The attack on 6 May 2002 on Mr Pim Fortuyn is both a personal tragedy and an unprecedented event in the post-war history of the Netherlands. The executive committee of the SP has sent condolences to Mr Fortuyn’s family, friends and acquaintances. On Monday Pim Fortuyn was the victim of a cowardly murder. It is pointless to speculate about the killer and his motive, and we shall refrain from doing so.

Pim Fortuyn was a controversial politician. If his critique of prevailing politics was on many points similar to that of the SP, his answers were often greatly at odds with our own. On this point there can be no misunderstanding. The SP has, ever since Fortuyn’s appearance on the political stage, concentrated the debate on his political opinions, shunning personal abuse.

Because of today’s tragic events we have suspended all national campaign activities for the coming general election.
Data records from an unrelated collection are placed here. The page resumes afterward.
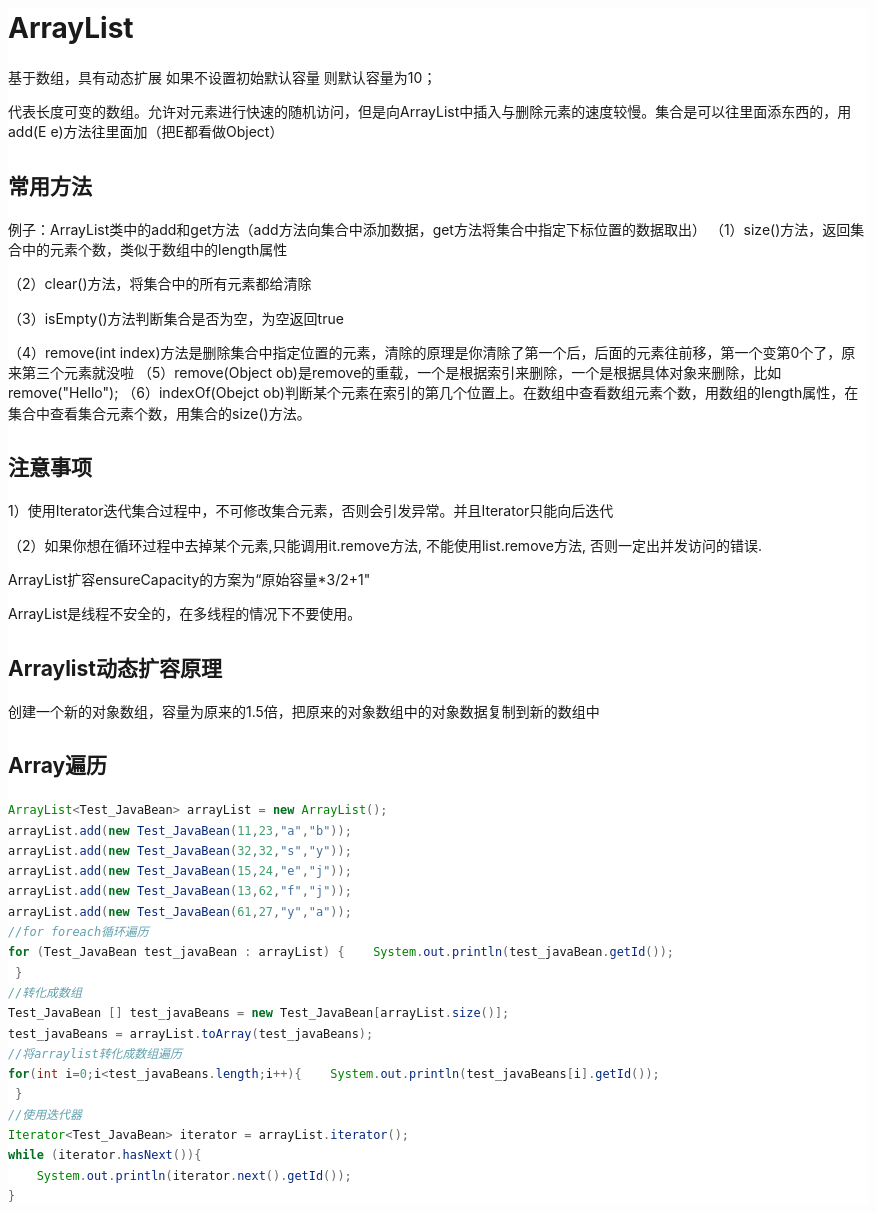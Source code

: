 # **ArrayList**

基于数组，具有动态扩展 如果不设置初始默认容量 则默认容量为10；

代表长度可变的数组。允许对元素进行快速的随机访问，但是向ArrayList中插入与删除元素的速度较慢。集合是可以往里面添东西的，用add(E e)方法往里面加（把E都看做Object）     

## 常用方法

 例子：ArrayList类中的add和get方法（add方法向集合中添加数据，get方法将集合中指定下标位置的数据取出）     （1）size()方法，返回集合中的元素个数，类似于数组中的length属性     

（2）clear()方法，将集合中的所有元素都给清除     

（3）isEmpty()方法判断集合是否为空，为空返回true     

（4）remove(int index)方法是删除集合中指定位置的元素，清除的原理是你清除了第一个后，后面的元素往前移，第一个变第0个了，原来第三个元素就没啦     （5）remove(Object ob)是remove的重载，一个是根据索引来删除，一个是根据具体对象来删除，比如remove("Hello");      （6）indexOf(Obejct ob)判断某个元素在索引的第几个位置上。在数组中查看数组元素个数，用数组的length属性，在集合中查看集合元素个数，用集合的size()方法。

## 注意事项

1）使用Iterator迭代集合过程中，不可修改集合元素，否则会引发异常。并且Iterator只能向后迭代 

（2）如果你想在循环过程中去掉某个元素,只能调用it.remove方法,   不能使用list.remove方法,   否则一定出并发访问的错误. 

 ArrayList扩容ensureCapacity的方案为“原始容量*3/2+1" 

 ArrayList是线程不安全的，在多线程的情况下不要使用。 

## Arraylist动态扩容原理

创建一个新的对象数组，容量为原来的1.5倍，把原来的对象数组中的对象数据复制到新的数组中

## Array遍历

```java
ArrayList<Test_JavaBean> arrayList = new ArrayList();
arrayList.add(new Test_JavaBean(11,23,"a","b"));
arrayList.add(new Test_JavaBean(32,32,"s","y"));
arrayList.add(new Test_JavaBean(15,24,"e","j"));
arrayList.add(new Test_JavaBean(13,62,"f","j"));
arrayList.add(new Test_JavaBean(61,27,"y","a"));
//for foreach循环遍历
for (Test_JavaBean test_javaBean : arrayList) {    System.out.println(test_javaBean.getId());
 }
//转化成数组
Test_JavaBean [] test_javaBeans = new Test_JavaBean[arrayList.size()];
test_javaBeans = arrayList.toArray(test_javaBeans);
//将arraylist转化成数组遍历
for(int i=0;i<test_javaBeans.length;i++){    System.out.println(test_javaBeans[i].getId());
 }
//使用迭代器
Iterator<Test_JavaBean> iterator = arrayList.iterator();
while (iterator.hasNext()){  
    System.out.println(iterator.next().getId());
}
```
All SP branches have been informed of this and have ceased campaigning in their own localities.

Declaration by Steve McGiffen, editor of Spectre

Netherlands: Pim Fortuyn murdered

Media coverage, outside the Netherlands, of the murder of Dutch politician Pim Fortuyn has reached new lows of misunderstanding, deliberate distortion and sheer laziness. In the month of the fascist Jean-Marie Le Pen’s high vote in the French Presidential election’s first round, which was described by the English-language press as evidence of a "huge swing to the right", we now see the late Mr Fortuyn described as a "far right leader". Just as there was no swing to the right in France, but, on the contrary, a significant increase in the total votes cast for centre-left, left and far left candidates, so Mr Fortuyn was anything but "far right". Fortuyn had some abhorrent views, describing Islam as incompatible with civilisation, and calling for a halt to immigration. He was, however, in favour of integration of existing immigrant communities, never called for repatriation or any other form of persecution of immigrants, and called for an amnesty for any undocumented foreigners who had lived and worked in the country for five years or more. These policies are somewhat to the left of those favoured by Mr Blair and his gang, for whom many British socialists continue (unaccountably, in our view) to vote. Fortuyn said that he is opposed to immigration because the country cannot fit any more people in it. This is ridiculous, of course, but even in this case he gave no impression of disguising extreme racist views behind some kind of bogus demography. There were people of colour on Fortuyn’s list for the elctions, and black people weeping along with many others at the angry, spontaneous gatherings which greeted the news. Fortuyn had no skinhead or similar following. He was not antisemitic. He was well to the left of most US congressmen and women and the British Tory right.

The foreign media have characterised Fortuyn as "far right" because they are too lazy to think outside these handy categories. We shouldn’t be. It is also the EU’s task, which it carries out with determination, to discredit anyone, left or right, who raises his or her voice in criticism, which Fortuyn did.

The Netherlands is not Britain, or the United States. Here is a country where if you win votes, you get representatives in Parliament and you get on TV. Our friends in the Socialist Party (SP) received 3.5% of the votes at the last election and have 5 MPs. They are hoping to better that next week. They are not wedded to parliamentarianism, either, but are also active on the street and in a range of campaigns. The Netherlands isn’t paradise but as capitalist democracies go, it works. There is plenty of space to do real politics, inside or outside the system. There’s a lively, playful anarchist movement and tradition, two parliamentary left parties, and lots of active local and national campaigning on social, environmental and civil liberties issues. The last thing anyone needed was some crazy with a gun.

Pim Fortuyn was not le Pen, or Hitler, or George W. Bush. He was just a colourful man who was wrong about a lot of stuff, though no wronger than most politicians. He was committed to democracy, and never questioned people’s right to vote against him. Instead of characterising him as a fascist, the SP campaign concentrated on hammering away at the fact that, if you look at it carefully, the programme of his party, underneath all the rhetoric, is in fact pretty well identical to the current coalition government’s.